In a control experiment, we considered whether our temporal cuing effect could be explained by a reduction in temporal uncertainty, such that observers were better able to exclude irrelevant moments in time from their decisions in the cued condition than in the uncued condition. We reasoned that if participants were uncertain about when the target grating appeared, a temporal cue would improve performance in a detection task (Carrasco, Penpeci-Talgar, & Eckstein, 2000). Therefore, we asked observers to report the presence or absence of a target grating across various levels of external noise. For each level of external noise, the target grating contrast was set to the signal contrast threshold measured in the discrimination task. We found that target detection accuracy was high across all levels of noise, and that our temporal cue did not improve target detection performance (see Figure 6). In other words, the suprathreshold target gratings were readily detected in both the cued and uncued conditions, suggesting observers were readily certain about when the target grating appeared in the detection task and presumably in the orientation discrimination task.

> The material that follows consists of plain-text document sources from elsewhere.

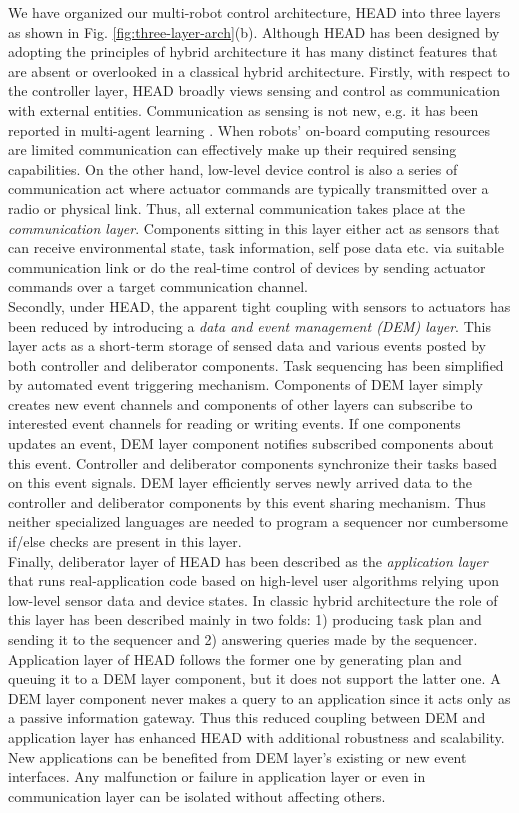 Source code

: \documentclass{ifacconf}
\begin{document}
We have organized our  multi-robot control architecture, HEAD into three layers as shown in Fig. \ref{fig:three-layer-arch}(b). Although HEAD has been designed by adopting the principles of hybrid architecture it has many distinct features that are absent or overlooked in a classical hybrid architecture. Firstly, with respect to the controller layer, HEAD broadly views sensing and control as communication with external entities. Communication as sensing is not new, e.g. it has been reported in multi-agent learning \citep{Mataric1998}. When robots' on-board computing resources are limited communication can effectively make up their required sensing capabilities. On the other hand, low-level device control is also a series of communication act where actuator commands are typically transmitted over a radio or physical link. Thus, all external communication takes place at the {\em communication layer}. Components sitting in this layer either act as sensors that can receive environmental state, task information, self pose data etc. via suitable communication link or do the real-time control of devices by sending actuator commands over a target communication channel. \\
Secondly, under HEAD, the apparent tight coupling with sensors to actuators has been reduced by introducing a {\em data and event management (DEM) layer}. This layer acts as a short-term storage of sensed data and various events posted by both controller and deliberator components. Task sequencing has been simplified by automated event triggering mechanism. Components of DEM layer simply creates new event channels and  components of other layers can subscribe to interested event channels for reading or writing events. If one components updates an event, DEM layer component notifies subscribed components about this event. Controller and deliberator components synchronize their tasks based on this event signals. DEM layer efficiently serves newly arrived data to the controller and deliberator components by this event sharing mechanism. Thus neither specialized languages are needed to program a sequencer nor cumbersome if/else checks are present in this layer.\\
Finally, deliberator layer of HEAD has been described as the {\em application layer} that runs real-application code based on high-level user algorithms relying upon low-level sensor data and device states. In classic hybrid architecture the role of this layer has been described mainly in two folds: 1) producing task plan and sending it to the sequencer and 2) answering queries made by the sequencer. Application layer of HEAD follows the former one by generating plan and queuing it to a DEM layer component, but it does not support the latter one. A DEM layer component never makes a query to an application since it acts only as a passive information gateway. Thus this reduced coupling between DEM and application layer has enhanced HEAD with additional robustness and scalability. New applications can be benefited from DEM layer's existing or new event interfaces. Any malfunction or failure in application layer or even in communication layer can be isolated without affecting others. 
\end{document}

Nonetheless, we acknowledge a potential flaw: it is possible that different decision strategies are utilized for detection and discrimination tasks (Solomon, 2002), making the link between our detection task and discrimination task results nontrivial. 
Figure 6.
 
Cuing Did Not Improve Detection of Target Gratings. (A) Average accuracy (n = 6) in the detection task across noise mask levels and cue conditions. There was no effect of the cue on detectability, across all noise levels, ruling out an uncertainty account for our results. (B) Average perceptual thresholds across increasing levels of noise for each attentional condition in the fine-orientation discrimination task (n = 6). The red curve represents thresholds in the absence of the temporal cue, whereas the blue curve represents thresholds under the presence of the temporal cue. Thresholds in the cued condition are enhanced across all levels of noise. Error bars represent SEM.
Figure 6.
 
Cuing Did Not Improve Detection of Target Gratings. (A) Average accuracy (n = 6) in the detection task across noise mask levels and cue conditions. There was no effect of the cue on detectability, across all noise levels, ruling out an uncertainty account for our results. (B) Average perceptual thresholds across increasing levels of noise for each attentional condition in the fine-orientation discrimination task (n = 6). The red curve represents thresholds in the absence of the temporal cue, whereas the blue curve represents thresholds under the presence of the temporal cue. Thresholds in the cued condition are enhanced across all levels of noise. Error bars represent SEM.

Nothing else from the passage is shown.